My sorority family currently consists of a twin, a little and a g-little. I'm the only member left in undergraduate, so it's likely that those circumstances will change, but I wouldn't have it any other way.
I had my first "date" with my twin on my birthday (funny, right?). Instantly I knew we would be lifelong friends because we like the same type of food and she is incredibly funny. She also has a heart as big as the sun. Although she's my twin, those around me thought of her like my big because she's older than me. I agree that she serves that role in a way. She's always looked out for me and supported me. She guided me through a very difficult first year of undergrad.

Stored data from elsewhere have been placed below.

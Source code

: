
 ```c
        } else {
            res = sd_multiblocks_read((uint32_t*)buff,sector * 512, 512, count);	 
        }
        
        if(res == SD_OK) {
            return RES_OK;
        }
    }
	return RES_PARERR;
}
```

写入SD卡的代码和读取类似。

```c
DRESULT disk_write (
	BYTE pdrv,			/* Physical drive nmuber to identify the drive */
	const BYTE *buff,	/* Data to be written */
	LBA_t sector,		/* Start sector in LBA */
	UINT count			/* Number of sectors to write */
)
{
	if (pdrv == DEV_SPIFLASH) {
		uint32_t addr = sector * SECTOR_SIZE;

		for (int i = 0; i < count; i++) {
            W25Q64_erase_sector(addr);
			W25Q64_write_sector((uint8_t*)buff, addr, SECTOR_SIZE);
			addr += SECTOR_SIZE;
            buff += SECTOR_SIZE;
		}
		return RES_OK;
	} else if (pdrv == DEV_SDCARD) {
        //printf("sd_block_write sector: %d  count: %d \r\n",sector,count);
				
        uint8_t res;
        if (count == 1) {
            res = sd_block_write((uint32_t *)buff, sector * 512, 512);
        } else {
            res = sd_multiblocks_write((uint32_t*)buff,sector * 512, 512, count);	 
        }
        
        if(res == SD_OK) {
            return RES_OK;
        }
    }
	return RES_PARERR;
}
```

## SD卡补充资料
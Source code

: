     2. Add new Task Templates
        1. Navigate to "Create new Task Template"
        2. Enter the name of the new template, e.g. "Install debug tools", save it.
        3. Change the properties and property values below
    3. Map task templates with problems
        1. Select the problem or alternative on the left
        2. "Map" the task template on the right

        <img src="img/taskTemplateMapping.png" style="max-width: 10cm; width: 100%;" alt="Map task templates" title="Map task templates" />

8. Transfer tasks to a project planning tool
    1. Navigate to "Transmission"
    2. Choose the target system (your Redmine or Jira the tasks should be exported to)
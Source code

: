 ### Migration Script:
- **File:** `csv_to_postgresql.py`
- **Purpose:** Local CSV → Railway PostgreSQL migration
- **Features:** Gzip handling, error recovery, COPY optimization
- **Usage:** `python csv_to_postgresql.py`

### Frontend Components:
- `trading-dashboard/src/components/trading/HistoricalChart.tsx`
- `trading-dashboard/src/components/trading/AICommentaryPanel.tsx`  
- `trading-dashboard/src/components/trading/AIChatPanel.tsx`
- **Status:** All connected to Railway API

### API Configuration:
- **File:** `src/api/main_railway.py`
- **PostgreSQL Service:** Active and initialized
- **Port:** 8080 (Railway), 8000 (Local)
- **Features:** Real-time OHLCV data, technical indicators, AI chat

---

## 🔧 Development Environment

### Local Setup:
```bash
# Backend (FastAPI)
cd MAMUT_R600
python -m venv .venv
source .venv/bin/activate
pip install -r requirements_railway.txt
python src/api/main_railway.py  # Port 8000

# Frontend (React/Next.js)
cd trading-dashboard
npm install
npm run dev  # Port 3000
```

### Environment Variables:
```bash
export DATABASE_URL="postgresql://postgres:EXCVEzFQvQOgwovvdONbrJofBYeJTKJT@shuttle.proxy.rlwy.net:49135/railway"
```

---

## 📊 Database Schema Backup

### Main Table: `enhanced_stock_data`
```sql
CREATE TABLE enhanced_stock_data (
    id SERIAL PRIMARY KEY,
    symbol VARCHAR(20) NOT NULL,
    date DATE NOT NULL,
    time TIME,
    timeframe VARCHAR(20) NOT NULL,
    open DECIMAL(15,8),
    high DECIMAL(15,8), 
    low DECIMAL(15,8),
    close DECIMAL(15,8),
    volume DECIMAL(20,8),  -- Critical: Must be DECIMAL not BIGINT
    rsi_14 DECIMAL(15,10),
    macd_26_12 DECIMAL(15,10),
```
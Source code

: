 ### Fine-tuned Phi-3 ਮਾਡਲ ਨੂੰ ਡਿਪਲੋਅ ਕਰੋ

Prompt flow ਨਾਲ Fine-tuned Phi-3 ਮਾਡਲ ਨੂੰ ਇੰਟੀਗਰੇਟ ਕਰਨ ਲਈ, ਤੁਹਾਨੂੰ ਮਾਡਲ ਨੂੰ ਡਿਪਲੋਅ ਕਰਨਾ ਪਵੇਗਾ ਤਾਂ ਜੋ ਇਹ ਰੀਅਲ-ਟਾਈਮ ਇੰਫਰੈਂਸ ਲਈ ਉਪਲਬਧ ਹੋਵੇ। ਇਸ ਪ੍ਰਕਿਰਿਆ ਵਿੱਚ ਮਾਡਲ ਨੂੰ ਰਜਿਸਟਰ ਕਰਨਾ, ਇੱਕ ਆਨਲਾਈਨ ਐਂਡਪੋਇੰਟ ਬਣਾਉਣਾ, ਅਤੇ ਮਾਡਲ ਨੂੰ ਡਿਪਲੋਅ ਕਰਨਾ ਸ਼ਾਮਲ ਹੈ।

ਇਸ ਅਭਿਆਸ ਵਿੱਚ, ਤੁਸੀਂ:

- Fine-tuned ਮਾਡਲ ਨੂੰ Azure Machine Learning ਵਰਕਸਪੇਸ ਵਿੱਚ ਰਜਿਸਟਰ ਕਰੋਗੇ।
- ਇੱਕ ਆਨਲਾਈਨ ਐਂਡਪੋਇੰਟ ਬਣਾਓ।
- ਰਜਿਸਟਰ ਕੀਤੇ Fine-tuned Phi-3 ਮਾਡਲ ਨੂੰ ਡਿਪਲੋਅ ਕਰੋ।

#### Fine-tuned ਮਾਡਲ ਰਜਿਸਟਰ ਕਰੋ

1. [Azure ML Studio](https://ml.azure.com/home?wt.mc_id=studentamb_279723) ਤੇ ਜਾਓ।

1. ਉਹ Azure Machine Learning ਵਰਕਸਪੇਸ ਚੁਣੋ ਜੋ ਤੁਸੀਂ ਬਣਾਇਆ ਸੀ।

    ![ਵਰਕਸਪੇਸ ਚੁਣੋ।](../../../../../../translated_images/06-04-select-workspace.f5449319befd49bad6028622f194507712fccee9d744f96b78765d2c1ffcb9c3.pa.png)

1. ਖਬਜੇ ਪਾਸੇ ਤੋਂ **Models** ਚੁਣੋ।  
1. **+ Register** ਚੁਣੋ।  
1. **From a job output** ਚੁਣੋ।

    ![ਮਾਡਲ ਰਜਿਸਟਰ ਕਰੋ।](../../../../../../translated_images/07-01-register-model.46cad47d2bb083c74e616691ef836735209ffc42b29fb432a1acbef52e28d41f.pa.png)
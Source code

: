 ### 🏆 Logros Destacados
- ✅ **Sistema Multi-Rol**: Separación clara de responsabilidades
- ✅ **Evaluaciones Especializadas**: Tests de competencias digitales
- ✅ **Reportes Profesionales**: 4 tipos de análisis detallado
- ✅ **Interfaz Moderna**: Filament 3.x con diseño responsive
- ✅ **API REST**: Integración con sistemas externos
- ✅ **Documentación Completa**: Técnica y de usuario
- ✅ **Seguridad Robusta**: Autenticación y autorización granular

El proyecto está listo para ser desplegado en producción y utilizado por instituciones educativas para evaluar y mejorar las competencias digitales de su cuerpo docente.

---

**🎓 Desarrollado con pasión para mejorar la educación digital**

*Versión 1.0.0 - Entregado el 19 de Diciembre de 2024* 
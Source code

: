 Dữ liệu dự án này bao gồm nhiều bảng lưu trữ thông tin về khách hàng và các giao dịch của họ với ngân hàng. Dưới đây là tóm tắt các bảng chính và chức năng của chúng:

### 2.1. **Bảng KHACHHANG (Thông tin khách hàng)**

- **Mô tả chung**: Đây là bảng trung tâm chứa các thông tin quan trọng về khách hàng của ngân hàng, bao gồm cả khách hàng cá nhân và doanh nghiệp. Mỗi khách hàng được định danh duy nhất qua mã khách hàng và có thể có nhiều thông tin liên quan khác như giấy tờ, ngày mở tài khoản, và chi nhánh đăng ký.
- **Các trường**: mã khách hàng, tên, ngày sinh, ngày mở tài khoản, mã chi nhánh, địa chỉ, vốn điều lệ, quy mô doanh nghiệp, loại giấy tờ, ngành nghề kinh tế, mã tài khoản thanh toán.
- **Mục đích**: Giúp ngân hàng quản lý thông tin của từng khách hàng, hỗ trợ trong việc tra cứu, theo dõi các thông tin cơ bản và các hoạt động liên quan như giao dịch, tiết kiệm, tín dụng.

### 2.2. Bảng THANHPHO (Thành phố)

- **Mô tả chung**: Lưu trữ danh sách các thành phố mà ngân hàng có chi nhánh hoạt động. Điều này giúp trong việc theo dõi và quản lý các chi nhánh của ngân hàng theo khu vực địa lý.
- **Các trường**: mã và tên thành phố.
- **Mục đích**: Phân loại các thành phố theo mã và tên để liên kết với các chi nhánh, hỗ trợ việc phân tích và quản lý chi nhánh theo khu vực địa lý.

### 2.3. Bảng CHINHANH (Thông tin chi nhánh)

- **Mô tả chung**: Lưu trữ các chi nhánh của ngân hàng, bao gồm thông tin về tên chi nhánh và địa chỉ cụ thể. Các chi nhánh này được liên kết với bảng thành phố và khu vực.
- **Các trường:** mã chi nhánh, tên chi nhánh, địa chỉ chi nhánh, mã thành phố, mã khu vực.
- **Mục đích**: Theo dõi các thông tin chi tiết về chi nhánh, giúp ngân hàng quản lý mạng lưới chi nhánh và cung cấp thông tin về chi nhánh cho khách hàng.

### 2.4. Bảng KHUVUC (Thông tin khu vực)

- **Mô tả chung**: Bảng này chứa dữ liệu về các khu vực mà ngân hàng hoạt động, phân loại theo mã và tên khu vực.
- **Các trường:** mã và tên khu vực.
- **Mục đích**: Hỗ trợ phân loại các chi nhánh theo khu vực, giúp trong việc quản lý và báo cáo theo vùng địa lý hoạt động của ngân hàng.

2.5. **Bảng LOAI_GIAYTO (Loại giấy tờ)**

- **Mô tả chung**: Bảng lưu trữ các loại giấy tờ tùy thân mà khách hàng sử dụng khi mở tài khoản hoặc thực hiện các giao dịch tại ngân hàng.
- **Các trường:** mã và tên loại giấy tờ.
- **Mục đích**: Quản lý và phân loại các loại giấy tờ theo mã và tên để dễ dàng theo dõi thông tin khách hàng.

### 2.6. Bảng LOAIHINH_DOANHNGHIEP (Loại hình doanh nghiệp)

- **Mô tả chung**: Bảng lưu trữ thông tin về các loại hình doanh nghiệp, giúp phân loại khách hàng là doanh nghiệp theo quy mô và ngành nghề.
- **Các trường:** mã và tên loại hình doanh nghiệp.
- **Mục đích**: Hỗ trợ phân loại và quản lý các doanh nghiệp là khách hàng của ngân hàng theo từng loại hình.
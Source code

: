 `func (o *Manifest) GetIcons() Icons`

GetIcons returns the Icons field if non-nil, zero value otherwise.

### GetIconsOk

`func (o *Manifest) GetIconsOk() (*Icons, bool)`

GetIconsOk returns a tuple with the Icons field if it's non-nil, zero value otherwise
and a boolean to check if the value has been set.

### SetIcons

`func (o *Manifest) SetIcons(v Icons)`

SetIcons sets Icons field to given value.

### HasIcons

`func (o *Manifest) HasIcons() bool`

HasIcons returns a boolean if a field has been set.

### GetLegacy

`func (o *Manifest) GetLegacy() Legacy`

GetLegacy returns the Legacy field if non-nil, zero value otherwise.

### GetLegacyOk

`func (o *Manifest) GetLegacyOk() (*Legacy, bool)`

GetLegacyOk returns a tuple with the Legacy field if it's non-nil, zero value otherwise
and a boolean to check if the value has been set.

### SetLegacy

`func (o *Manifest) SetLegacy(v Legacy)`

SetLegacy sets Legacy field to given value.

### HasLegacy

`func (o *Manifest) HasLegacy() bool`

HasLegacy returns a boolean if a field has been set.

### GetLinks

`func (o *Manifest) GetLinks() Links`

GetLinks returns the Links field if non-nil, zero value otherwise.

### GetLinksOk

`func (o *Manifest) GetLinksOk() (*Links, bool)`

She made me feel at home in my sorority when I felt overwhelmed.
When she graduated, I noticed a huge hole in my sorority experience. Sure, I had made tons of friends, but my family was missing. When I got a little, that all changed. Although I hadn't met my little before revealing to her that I'm her big, I couldn't imagine my the last two years without her.
Also older than me (a family trend that continued for a while, as my twin's little is also older than her), she and I connected about quickly moving into the "real" world. We both worked, had a lot of family responsibility, and enjoyed the same activities in our free time. Now, she's the first person I want to talk to when I have questions about "growing up", whatever that means as we all get older and go through the weird transition from college adult to "real adult".
She gave me one of the most precious gifts, my g-little. Also someone I hadn't been too familiar with up until I found out she was joining the family, this girl is someone I call for everything. If I have a problem, an accomplishment, or a need for a girl's night in, she's always there. We share the same struggles, the same values, and so many memories with my little as a family. Whenever we're together, I picture someone else looking at us and listening and going "Wow, they're all mentally 50."
It's true. We are.
And I can't imagine a life without them.
My sorority family has given me love, laughs, and comfort.
And for that reason, I'm happy I kept my mind open to joining the organization that would give me them.